We came up with several grades for this, originally a teal blue, which looked really nice but we felt it was too sci-fi, then a de-saturated “brown mix” which is what we settled on. We also made a “blue and white” mix, but felt we’d stick with the brown one. The weakest element of this piece is the text, it could be so much stronger and really feels like an add on, We learnt from this and decided to us a voice over in the final film.
I’m not convinced by the sound design for this, I was going for a Kubrick-esque feel (I just saw The Shining for the first time and was blown away) with high pitched synth sounds and bass tones, I also put in a bassdrum to build tension and pace. It uses some piano chords I took from Logic Pro’s database, that make it a bit more human then give it a more optimistic ending. I think this is quite weak, I was originally pleased with it but now I think it sounds cheap.
Some nice parts are the fake contrazoom effect, the blurred people effect (which took a long time) and the casting – Ash looks great here – he really fits the demographic we were targeting.

The final film we made was shot in Barnsley Metrodome diving centre. This was the most difficult but ultimately most rewarding. We ended up getting a really good deal with the centre (£10phr ) to shoot there, which we’d never have got had we been a professional shoot. We went over a week before and did a test using the FX7, the footage came out well, though was not an accurate test because the XD takes so much more light. We put two redheads through portholes (these were a constant stress because we thought that the windows were going to crack because they got so hot) to pick out our protagonist – James.
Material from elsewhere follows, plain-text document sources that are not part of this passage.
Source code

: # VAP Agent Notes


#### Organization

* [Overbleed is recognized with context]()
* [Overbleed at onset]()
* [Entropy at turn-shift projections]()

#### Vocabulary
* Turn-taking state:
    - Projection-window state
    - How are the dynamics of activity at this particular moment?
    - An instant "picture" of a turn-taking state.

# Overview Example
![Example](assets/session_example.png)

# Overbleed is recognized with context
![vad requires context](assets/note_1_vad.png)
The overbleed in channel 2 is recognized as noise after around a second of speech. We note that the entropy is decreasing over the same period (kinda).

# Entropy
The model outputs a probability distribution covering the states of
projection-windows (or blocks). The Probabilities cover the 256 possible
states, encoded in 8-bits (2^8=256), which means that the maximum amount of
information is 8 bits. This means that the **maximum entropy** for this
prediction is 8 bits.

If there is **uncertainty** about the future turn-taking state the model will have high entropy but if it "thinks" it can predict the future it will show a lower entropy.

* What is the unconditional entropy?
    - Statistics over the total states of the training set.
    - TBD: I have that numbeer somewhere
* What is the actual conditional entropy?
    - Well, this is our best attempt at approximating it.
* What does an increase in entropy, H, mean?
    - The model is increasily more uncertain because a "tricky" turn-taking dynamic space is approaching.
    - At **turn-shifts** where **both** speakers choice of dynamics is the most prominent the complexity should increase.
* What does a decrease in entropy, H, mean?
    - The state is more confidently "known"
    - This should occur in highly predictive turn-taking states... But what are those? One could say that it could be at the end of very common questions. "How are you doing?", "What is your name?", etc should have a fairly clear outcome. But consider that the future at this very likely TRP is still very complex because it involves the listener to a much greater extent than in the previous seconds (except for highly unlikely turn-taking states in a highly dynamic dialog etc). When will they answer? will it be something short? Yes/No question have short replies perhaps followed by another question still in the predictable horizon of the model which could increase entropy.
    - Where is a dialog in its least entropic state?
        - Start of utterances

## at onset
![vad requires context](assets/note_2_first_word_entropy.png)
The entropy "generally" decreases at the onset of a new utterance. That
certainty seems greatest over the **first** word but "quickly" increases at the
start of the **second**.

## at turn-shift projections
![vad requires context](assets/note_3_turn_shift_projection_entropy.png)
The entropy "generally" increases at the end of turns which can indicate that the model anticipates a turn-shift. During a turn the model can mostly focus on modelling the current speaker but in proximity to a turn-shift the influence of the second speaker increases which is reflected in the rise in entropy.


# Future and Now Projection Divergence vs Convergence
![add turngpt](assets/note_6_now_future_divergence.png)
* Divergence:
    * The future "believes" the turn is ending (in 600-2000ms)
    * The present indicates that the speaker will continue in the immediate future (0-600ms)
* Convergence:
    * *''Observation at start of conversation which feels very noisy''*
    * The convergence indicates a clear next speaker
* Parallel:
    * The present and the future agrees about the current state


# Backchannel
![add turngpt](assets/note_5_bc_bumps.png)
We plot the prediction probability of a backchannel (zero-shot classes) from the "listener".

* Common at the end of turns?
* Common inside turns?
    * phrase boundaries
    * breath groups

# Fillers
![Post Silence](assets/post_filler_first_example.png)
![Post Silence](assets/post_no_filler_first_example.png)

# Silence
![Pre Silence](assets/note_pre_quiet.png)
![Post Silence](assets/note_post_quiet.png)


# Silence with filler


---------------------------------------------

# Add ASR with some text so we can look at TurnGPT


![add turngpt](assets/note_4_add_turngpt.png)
Direction was difficult here because the cameraman couldn’t be heard by the director, and the director couldn’t see what the cameraman was filming. To make matters even more difficult even James couldn’t see the cameraman to get direction from. In the end though, using Graham as a go between, the messages got across and we got the shots we wanted.

The film used drowning as a metaphor for depression and isolation, with the red phone again being the answer or physically a lifeline from this state. Conceptually I think this is some of the strongest work I/We have done so far on this course.
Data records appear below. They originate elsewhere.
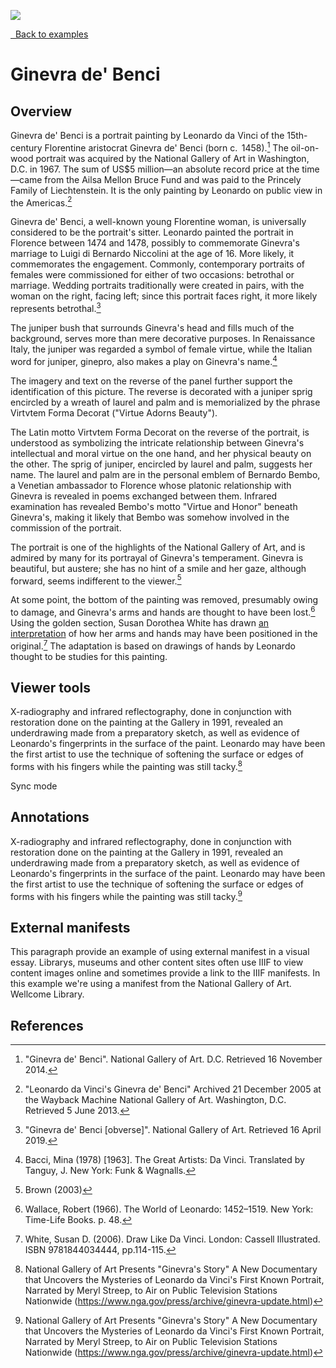 <a href="https://juncture-digital.org"><img src="https://gitcdn.link/repo/jstor-labs/juncture/main/images/ve-button.png"></a>

<param ve-config banner="https://free.iiifhosting.com/iiif/a50b36d92153db8db436cff50ab37345ad482823e756d48585829e9a20cdc2c3/pct:0,52,100,38/full/0/gray.jpg" layout="vtl" title="Ginevra de' Benci" author="Leonardo da Vinci">

<a class="nav" href="/examples"><i class="fas fa-arrow-circle-left"></i>&nbsp;&nbsp;Back to examples</a>

<param ve-entity title="Leonardo da Vinci" eid="Q762">

# Ginevra de' Benci

## Overview

<span eid="Q1267893">Ginevra de' Benci</span> is a portrait painting by Leonardo da Vinci of the 15th-century Florentine aristocrat <span eid="Q3494135">Ginevra de' Benci</span> (born c.  1458).[^1] The oil-on-wood portrait was acquired by the National Gallery of Art in Washington, D.C. in 1967. The sum of US$5 million—an absolute record price at the time—came from the Ailsa Mellon Bruce Fund and was paid to the Princely Family of Liechtenstein. It is the only painting by Leonardo on public view in the Americas.[^2]
<param ve-image 
       url="https://upload.wikimedia.org/wikipedia/commons/e/ee/Ginevra_de%27_Benci_-_National_Gallery_of_Art.jpg"
       label="Ginevra de' Benci"
       description="Ginevra de' Benci is a portrait painting by Leonardo da Vinci of the 15th-century Florentine aristocrat Ginevra de' Benci."
       attribution="National Gallery of Art (https://www.nga.gov/collection/art-object-page.50724.html)"
       license="Public domain">
<param ve-video vid="aSwIm2h-uco">

Ginevra de' Benci, a well-known young Florentine woman, is universally considered to be the portrait's sitter. Leonardo painted the portrait in Florence between 1474 and 1478, possibly to commemorate Ginevra's marriage to Luigi di Bernardo Niccolini at the age of 16. More likely, it commemorates the engagement. Commonly, contemporary portraits of females were commissioned for either of two occasions: betrothal or marriage. Wedding portraits traditionally were created in pairs, with the woman on the right, facing left; since this portrait faces right, it more likely represents betrothal.[^3]
<param ve-entity title="Florence" eid="Q2044" aliases="florentine">
<param ve-map prefer-geojson center="Q2044" zoom="8" basemap="Stamen_TerrainBackground">

The <span data-mouseover-image-zoomto="568,687,6480,8027">juniper bush</span> that surrounds Ginevra's head and fills much of the background, serves more than mere decorative purposes. In Renaissance Italy, the juniper was regarded a symbol of female virtue, while the Italian word for juniper, ginepro, also makes a play on Ginevra's name.[^4]
<param ve-image manifest="https://iiif.juncture-digital.org/manifest/1a5fa6b073e9ae3b773f5ae8e421b6ea09989b0257c142a1b7df7146d640a720">

The imagery and text on the reverse of the panel further support the identification of this picture. The reverse is decorated with a juniper sprig encircled by a wreath of laurel and palm and is memorialized by the phrase Virtvtem Forma Decorat ("Virtue Adorns Beauty").
<param ve-image 
       url="https://upload.wikimedia.org/wikipedia/commons/1/12/Leonardo_da_Vinci_-_Wreath_of_Laurel%2C_Palm%2C_and_Juniper_with_a_Scroll_inscribed_Virtutem_Forum_Decorat_%28reverse%29_-_Google_Art_Project.jpg"
       label="Wreath of Laurel, Palm, and Juniper with a Scroll inscribed Virtutem Forum Decorat (reverse)"
       description="Ginevra de' Benci is a portrait painting by Leonardo da Vinci of the 15th-century Florentine aristocrat Ginevra de' Benci."
       license="Public domain"
       fit="contain">

The Latin motto Virtvtem Forma Decorat on the reverse of the portrait, is understood as symbolizing the intricate relationship between Ginevra's intellectual and moral virtue on the one hand, and her physical beauty on the other. The sprig of juniper, encircled by laurel and palm, suggests her name. The laurel and palm are in the personal emblem of Bernardo Bembo, a Venetian ambassador to Florence whose platonic relationship with Ginevra is revealed in poems exchanged between them. Infrared examination has revealed Bembo's motto "Virtue and Honor" beneath Ginevra's, making it likely that Bembo was somehow involved in the commission of the portrait.
<param ve-image manifest="https://iiif.juncture-digital.org/manifest/d579fb3241f37032a5986c666421cb984e04d390c4b152aa8b62ca9ca816dc57">

The portrait is one of the highlights of the National Gallery of Art, and is admired by many for its portrayal of Ginevra's temperament. Ginevra is beautiful, but austere; she has no hint of a smile and her gaze, although forward, seems indifferent to the viewer.[^5]
<param ve-entity eid="Q214867">
<param ve-image fit="contain"
       url="https://upload.wikimedia.org/wikipedia/commons/f/f3/National_Gallery%2C_West_Building_-_Ginevra_as_she_is_displayed.JPG"
       label="National Gallery, West Building - Ginevra as she is displayed"
       attribution="Albert Herring"
       license="https://creativecommons.org/licenses/by-sa/3.0/deed.en">
<param ve-map center="Q214867" zoom="14">

At some point, the bottom of the painting was removed, presumably owing to damage, and Ginevra's arms and hands are thought to have been lost.[^6] Using the golden section, Susan Dorothea White has drawn [an interpretation](http://www.susandwhite.com.au/enlarge.php?workID=162) of how her arms and hands may have been positioned in the original.[^7] The adaptation is based on drawings of hands by Leonardo thought to be studies for this painting.
<param ve-image fit="contain"
       url="https://upload.wikimedia.org/wikipedia/commons/2/2b/Ginevra_benci_with_hands_collage.jpg"
       label="Ginevra benci with hands collage"
       attribution="Shakko (https://commons.wikimedia.org/wiki/User:Shakko)"
       license="https://creativecommons.org/licenses/by-sa/3.0/deed.en">

## Viewer tools

X-radiography and infrared reflectography, done in conjunction with restoration done on the painting at the Gallery in 1991, revealed an underdrawing made from a preparatory sketch, as well as evidence of Leonardo's fingerprints in the surface of the paint. Leonardo may have been the first artist to use the technique of softening the surface or edges of forms with his fingers while the painting was still tacky.[^8]
<param ve-compare curtain
       url="https://upload.wikimedia.org/wikipedia/commons/9/91/Infrared_reflectograms_of_the_Ginevra_de%27_Benci_by_Leonardo_da_Vinci.jpg"
       label="Infrared reflectograms of Ginevra de' Benci by Leonardo da Vinci. National Gallery of Art."
       attribution="Tangopaso (https://commons.wikimedia.org/wiki/User:Tangopaso)"
       license="Public domain">
<param ve-compare manifest="https://iiif.juncture-digital.org/manifest/1a5fa6b073e9ae3b773f5ae8e421b6ea09989b0257c142a1b7df7146d640a720">

Sync mode
<param ve-compare sync
       url="https://upload.wikimedia.org/wikipedia/commons/9/91/Infrared_reflectograms_of_the_Ginevra_de%27_Benci_by_Leonardo_da_Vinci.jpg"
       label="Infrared reflectograms of Ginevra de' Benci by Leonardo da Vinci. National Gallery of Art."
       attribution="Tangopaso (https://commons.wikimedia.org/wiki/User:Tangopaso)"
       license="Public domain">
<param ve-compare manifest="https://iiif.juncture-digital.org/manifest/1a5fa6b073e9ae3b773f5ae8e421b6ea09989b0257c142a1b7df7146d640a720">

## Annotations

X-radiography and infrared reflectography, done in conjunction with restoration done on the painting at the Gallery in 1991, revealed an underdrawing made from a preparatory sketch, as well as evidence of Leonardo's fingerprints in the surface of the paint. Leonardo may have been the first artist to use the technique of softening the surface or edges of forms with his fingers while the painting was still tacky.[^8]
<param ve-image manifest="https://iiif.juncture-digital.org/manifest/1a5fa6b073e9ae3b773f5ae8e421b6ea09989b0257c142a1b7df7146d640a720">

## External manifests

This paragraph provide an example of using external manifest in a visual essay.  Librarys, museums and other content sites often use IIIF to view content images online and sometimes provide a link to the IIIF manifests.  In this example we're using a manifest from the National Gallery of Art.  Wellcome Library.
<param ve-image primary manifest="https://www.nga.gov/api/v1/iiif/presentation/manifest.json?cultObj:id=50724">

## References

[^1]: "Ginevra de' Benci". National Gallery of Art. D.C. Retrieved 16 November 2014.
[^2]: "Leonardo da Vinci's Ginevra de' Benci" Archived 21 December 2005 at the Wayback Machine National Gallery of Art. Washington, D.C. Retrieved 5 June 2013.
[^3]: "Ginevra de' Benci [obverse]". National Gallery of Art. Retrieved 16 April 2019.
[^4]: Bacci, Mina (1978) [1963]. The Great Artists: Da Vinci. Translated by Tanguy, J. New York: Funk & Wagnalls.
[^5]: Brown (2003)
[^6]: Wallace, Robert (1966). The World of Leonardo: 1452–1519. New York: Time-Life Books. p. 48.
[^7]: White, Susan D. (2006). Draw Like Da Vinci. London: Cassell Illustrated. ISBN 9781844034444, pp.114-115.
[^8]: National Gallery of Art Presents "Ginevra's Story" A New Documentary that Uncovers the Mysteries of Leonardo da Vinci's First Known Portrait, Narrated by Meryl Streep, to Air on Public Television Stations Nationwide (https://www.nga.gov/press/archive/ginevra-update.html)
The post production here took a long time, I had sift through the clips, twixtor them, then re-process them with looks, the original cut I finished looked fine but on other machines, particularly PCs, you could see the frame where I’d shrunk certain clips, or the windows in the background. This is not a problem I’d come up against before though it is a big issue in Audio, so it was not a major surprise. To solve this I used Keylight to remove the bulk of the background before running Looks and a bit of extra exposure. The text (in all of the films) was made in after effects then recomposited in FCP.

The sound was inspired by a documentary on the BBC radiophonic, they only used sounds that existed and manipulated them. So here I didn’t use any effects, the build up metallic sound is a cymbal crash backwards, the high pitched sound is one note, then some bass tones underneath. In the final mix I put in a quiet bit of foley of underwater sounds to reinforce the setting before overlaying the vocal.

The vocal here was written to sound like a documentary style interview – that we’d pulled from this the concept of using drowning as a metaphor (though we both know this is not true). A major learning element from this whole project was to do more primary research. The whole piece should have started with interviews and genuine, frank conversation. I personally was too nervous to do this at the start, though you have to get over yourself if you’re going to do serious work.